The New Mexico Youth Risk and Resiliency Survey, conducted every other year by the New Mexico Department of Health and the Public Education Department, collects data self-reported by students from most of the 89 school districts in New Mexico. The survey was completed by 22,249 high school students and 23,628 middle school students. This is the first year the survey included questions about bullying. The survey asks students about violence in school, substance use, mental health issues and other behaviors, including protective factors in their lives.

“Bullying puts young people at risk for making poor choices, so parents and school districts must work together to create safe school environments where students can thrive and not feel threatened,” said Health Secretary Alfredo Vigil, MD. “The survey results also remind us how important it is for adults to have caring relationships with adolescents.”

High school students were less likely to be bullied if they had high levels of caring and supportive relationships with a teacher, a parent or other adults at school or home. High school students who were bullied on school property were more likely than other students to attempt suicide, be in a physical fight, drink alcohol or use cocaine. Middle school students who were bullied were more likely than other students to attempt suicide and be in a physical fight.

New Mexico’s 80 school-based health centers help address violence in schools with a unique health care model that includes comprehensive physical, behavioral and preventive health services provided to adolescents in their school. All students who come to a school-based health center fill out a questionnaire about health issues and risk behaviors, including questions about school safety, bullying and teen dating violence. School-based health center staff can intervene with school personnel when the student’s safety is being compromised and work with youth who are reported to be bullies to improve his or her skills in dealing with anger and aggression.

“School-based health centers are an excellent way to create a safe environment that encourages students to walk-in and address anything that is getting in the way of learning,” said Anna Nelson, behavioral health program manager for the Department of Health’s Office of School and Adolescent Health. “School-based health centers also provide low stigma access to behavioral health services because students can drop in at any time for any reason.”

In November 2006, the Public Education Department adopted a Bullying Prevention Rule that requires all public school districts, including charter schools, to adopt and implement an anti-bullying policy.

“Safety in New Mexico’s schools is one of the most important issues facing our communities. Safety is critical for fostering an environment that is conducive to learning and growing, and for building healthier relationships,” said Education Secretary Designate Susanna Murphy, PhD. “Providing an educational environment for all students, employees, volunteers, and families, free from harassment, intimidation, or bullying supports a total learning experience that promotes personal growth, healthy interpersonal relationships, wellness, and freedom from discrimination and abuse.

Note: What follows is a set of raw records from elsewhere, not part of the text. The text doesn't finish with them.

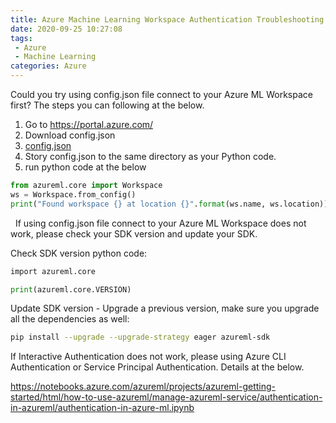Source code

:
 ```yaml
---
title: Azure Machine Learning Workspace Authentication Troubleshooting Guide
date: 2020-09-25 10:27:08
tags:
 - Azure
 - Machine Learning
categories: Azure
---
```

Could you try using config.json file connect to your Azure ML Workspace first? The steps you can following at the below.

1. Go to https://portal.azure.com/
2. Download config.json
3. [config.json](https://res.cloudinary.com/dkvj6mo4c/image/upload/v1601020176/AML%20Authentication/config_c4idqa.png)
3. Story config.json to the same directory as your Python code.
4. run python code at the below
```python
from azureml.core import Workspace
ws = Workspace.from_config()
print("Found workspace {} at location {}".format(ws.name, ws.location))
```
 
If using config.json file connect to your Azure ML Workspace does not work, please check your SDK version and update your SDK.

Check SDK version python code:
```python
import azureml.core

print(azureml.core.VERSION)
```
Update SDK version - Upgrade a previous version, make sure you upgrade all the dependencies as well:
```bash
pip install --upgrade --upgrade-strategy eager azureml-sdk
```
If Interactive Authentication does not work, please using Azure CLI Authentication or Service Principal Authentication. Details at the below.

https://notebooks.azure.com/azureml/projects/azureml-getting-started/html/how-to-use-azureml/manage-azureml-service/authentication-in-azureml/authentication-in-azure-ml.ipynb
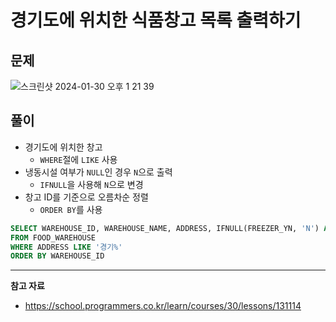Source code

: # 경기도에 위치한 식품창고 목록 출력하기

## 문제

![스크린샷 2024-01-30 오후 1 21 39](https://github.com/Heo-y-y/development-blog/assets/112863029/3fa0d61e-4ef6-4c6c-9e8d-22a33429c4f0)

## 풀이

- 경기도에 위치한 창고
    - `WHERE`절에 `LIKE` 사용
- 냉동시설 여부가 `NULL`인 경우 `N`으로 출력
    - `IFNULL`을 사용해 `N`으로 변경
- 창고 ID를 기준으로 오름차순 정렬
    - `ORDER BY`를 사용

```sql
SELECT WAREHOUSE_ID, WAREHOUSE_NAME, ADDRESS, IFNULL(FREEZER_YN, 'N') AS FREEZER_YN
FROM FOOD_WAREHOUSE
WHERE ADDRESS LIKE '경기%'
ORDER BY WAREHOUSE_ID
```

---

**참고 자료**

- <https://school.programmers.co.kr/learn/courses/30/lessons/131114>

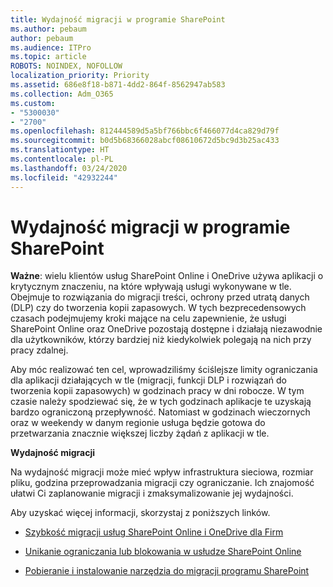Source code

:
 ```yaml
---
title: Wydajność migracji w programie SharePoint
ms.author: pebaum
author: pebaum
ms.audience: ITPro
ms.topic: article
ROBOTS: NOINDEX, NOFOLLOW
localization_priority: Priority
ms.assetid: 686e8f18-b871-4dd2-864f-8562947ab583
ms.collection: Adm_O365
ms.custom:
- "5300030"
- "2700"
ms.openlocfilehash: 812444589d5a5bf766bbc6f466077d4ca829d79f
ms.sourcegitcommit: b0d5b68366028abcf08610672d5bc9d3b25ac433
ms.translationtype: HT
ms.contentlocale: pl-PL
ms.lasthandoff: 03/24/2020
ms.locfileid: "42932244"
---
```

# <a name="sharepoint-migration-performance"></a>Wydajność migracji w programie SharePoint

**Ważne**: wielu klientów usług SharePoint Online i OneDrive używa aplikacji o krytycznym znaczeniu, na które wpływają usługi wykonywane w tle. Obejmuje to rozwiązania do migracji treści, ochrony przed utratą danych (DLP) czy do tworzenia kopii zapasowych. W tych bezprecedensowych czasach podejmujemy kroki mające na celu zapewnienie, że usługi SharePoint Online oraz OneDrive pozostają dostępne i działają niezawodnie dla użytkowników, którzy bardziej niż kiedykolwiek polegają na nich przy pracy zdalnej.

Aby móc realizować ten cel, wprowadziliśmy ściślejsze limity ograniczania dla aplikacji działających w tle (migracji, funkcji DLP i rozwiązań do tworzenia kopii zapasowych) w godzinach pracy w dni robocze. W tym czasie należy spodziewać się, że w tych godzinach aplikacje te uzyskają bardzo ograniczoną przepływność. Natomiast w godzinach wieczornych oraz w weekendy w danym regionie usługa będzie gotowa do przetwarzania znacznie większej liczby żądań z aplikacji w tle.

**Wydajność migracji**

Na wydajność migracji może mieć wpływ infrastruktura sieciowa, rozmiar pliku, godzina przeprowadzania migracji czy ograniczanie. Ich znajomość ułatwi Ci zaplanowanie migracji i zmaksymalizowanie jej wydajności.

Aby uzyskać więcej informacji, skorzystaj z poniższych linków.

- [Szybkość migracji usług SharePoint Online i OneDrive dla Firm](https://docs.microsoft.com/sharepointmigration/sharepoint-online-and-onedrive-migration-speed)

- [Unikanie ograniczania lub blokowania w usłudze SharePoint Online](https://docs.microsoft.com/sharepoint/dev/general-development/how-to-avoid-getting-throttled-or-blocked-in-sharepoint-online)

- [Pobieranie i instalowanie narzędzia do migracji programu SharePoint](https://docs.microsoft.com/sharepointmigration/introducing-the-sharepoint-migration-tool)

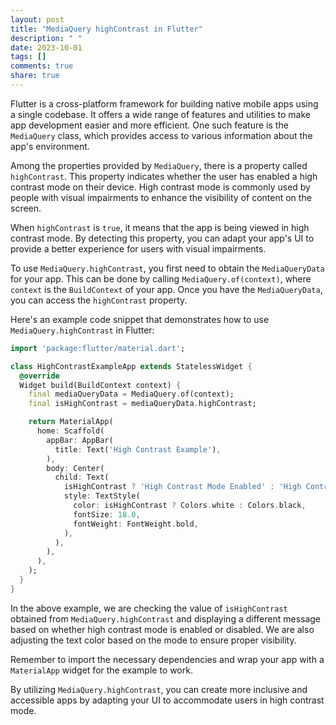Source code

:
 ```yaml
---
layout: post
title: "MediaQuery highContrast in Flutter"
description: " "
date: 2023-10-01
tags: []
comments: true
share: true
---
```


Flutter is a cross-platform framework for building native mobile apps using a single codebase. It offers a wide range of features and utilities to make app development easier and more efficient. One such feature is the `MediaQuery` class, which provides access to various information about the app's environment.

Among the properties provided by `MediaQuery`, there is a property called `highContrast`. This property indicates whether the user has enabled a high contrast mode on their device. High contrast mode is commonly used by people with visual impairments to enhance the visibility of content on the screen.

When `highContrast` is `true`, it means that the app is being viewed in high contrast mode. By detecting this property, you can adapt your app's UI to provide a better experience for users with visual impairments.

To use `MediaQuery.highContrast`, you first need to obtain the `MediaQueryData` for your app. This can be done by calling `MediaQuery.of(context)`, where `context` is the `BuildContext` of your app. Once you have the `MediaQueryData`, you can access the `highContrast` property.

Here's an example code snippet that demonstrates how to use `MediaQuery.highContrast` in Flutter:

```dart
import 'package:flutter/material.dart';

class HighContrastExampleApp extends StatelessWidget {
  @override
  Widget build(BuildContext context) {
    final mediaQueryData = MediaQuery.of(context);
    final isHighContrast = mediaQueryData.highContrast;

    return MaterialApp(
      home: Scaffold(
        appBar: AppBar(
          title: Text('High Contrast Example'),
        ),
        body: Center(
          child: Text(
            isHighContrast ? 'High Contrast Mode Enabled' : 'High Contrast Mode Disabled',
            style: TextStyle(
              color: isHighContrast ? Colors.white : Colors.black,
              fontSize: 18.0,
              fontWeight: FontWeight.bold,
            ),
          ),
        ),
      ),
    );
  }
}
```

In the above example, we are checking the value of `isHighContrast` obtained from `MediaQuery.highContrast` and displaying a different message based on whether high contrast mode is enabled or disabled. We are also adjusting the text color based on the mode to ensure proper visibility.

Remember to import the necessary dependencies and wrap your app with a `MaterialApp` widget for the example to work.

By utilizing `MediaQuery.highContrast`, you can create more inclusive and accessible apps by adapting your UI to accommodate users in high contrast mode.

Therefore, harassment, intimidation or bullying are forms of dangerous and disrespectful behavior that cannot be tolerated in New Mexico’s schools.”

Other findings from the survey about violence in schools include:
• More than 7 percent of high school students skipped school because they felt unsafe either at school or on the way to or from school.
• Fifteen percent of high school students were involved in a physical fight on school property, 19 percent of boys and nearly 11 percent of girls.
• More than 8 percent of high school students carried a weapon, such as a gun, knife, or club on school property. Boys were two times more likely to carry a weapon on school property than girls (11 percent compared to 5 percent).
• Thirty-one percent of high school students had been offered, sold, or given illegal drugs on school property.
• Almost 10 percent of high school students used marijuana and 8.7 percent smoked cigarettes on school property in the past 30 days.